Tibet, various mahasiddhas (8)

12th century, Tibet or Nepal, Mahasiddha, possibly Krishnacharya (Kanha), gilt copper and pigments, private collection, photo by Bonhams.

The Indian adept holds a skull cup in his right hand and seems to have had another object in his left hand, probably a drum or a vajra sceptre judging by the way he holds it. This iconography corresponds to various famous mahasiddhas, and some mahasiddhas can be depicted in several ways so it is difficult to identify them without an inscription on the base.

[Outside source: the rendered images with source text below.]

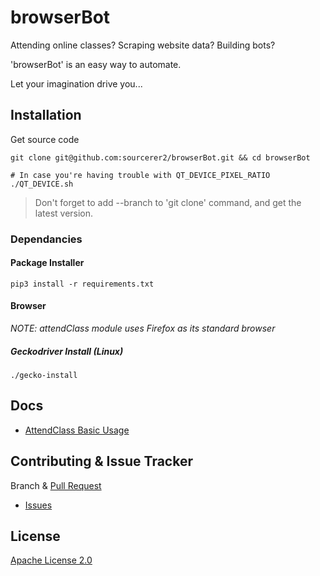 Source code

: # browserBot
Attending online classes? Scraping website data? Building bots? 

'browserBot' is an easy way to automate. 

Let your imagination drive you...

## Installation
Get source code
```shell script
git clone git@github.com:sourcerer2/browserBot.git && cd browserBot

# In case you're having trouble with QT_DEVICE_PIXEL_RATIO
./QT_DEVICE.sh
```
> Don't forget to add --branch to 'git clone' command, and get the latest version.

### Dependancies
#### Package Installer
```shell script
pip3 install -r requirements.txt
```

#### Browser
*NOTE: attendClass module uses Firefox as its standard browser*

##### Geckodriver Install (Linux)
```shell script
./gecko-install
```

## Docs
- [AttendClass Basic Usage](https://github.com/sourcerer2/browserBot/blob/master/docs/attendClass.md)

## Contributing & Issue Tracker
Branch & [Pull Request](https://github.com/sourcerer2/browserBot/pulls)
- [Issues](https://github.com/mstr-Wolf/browserBot/issues)

## License
[Apache License 2.0](https://github.com/mstr-Wolf/browserBot/blob/master/LICENSE)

Late 15th century, Tibet, Mahasiddha, bronze, private collection, photo by Christie’s.

And even with an inscription on the back of the pedestal, it is not always clear who we are looking at. This particular one reads ‘homage to pha.rkon.tshan.ras.chen’. We saw a similar image of a certain Tenzin Lundrup with the same headdress. The above is seated on a tiger skin, and, like Virupa, he holds a skull cup in his left hand and does a pointing gesture with the other.

15th century, Tibet, Mahasiddha, bronze (copper alloy) and pigments private collection.

This character is saluting with his right hand and holds a skull cup with a large spherical object (jewel?) in it.

17th century, Tibet, Mahasiddha, gilt bronze (copper alloy) and red pigment, private collection, photo by Christie’s.

This wrathful character wears a leopard skin loincloth and a human hide on his back. He holds a stick topped with a skull and may have had a skull cup in his left hand. The position of his legs suggests he was riding a mount, now missing. Some figures labelled ‘mahasiddha‘ are depicted with a semi-wrathful face and blue hair. This one has red flaming hair and looks rather like a wrathful deity.

18th century, Tibet (or India?), gilt bronze (copper alloy), same as before.

An unusual sculpture of a bearded man wearing a conical headdress, his right hand doing the teaching gesture, the other holding a manuscript, seated on an oval lotus base with incised petals, over a stepped rectangular plinth.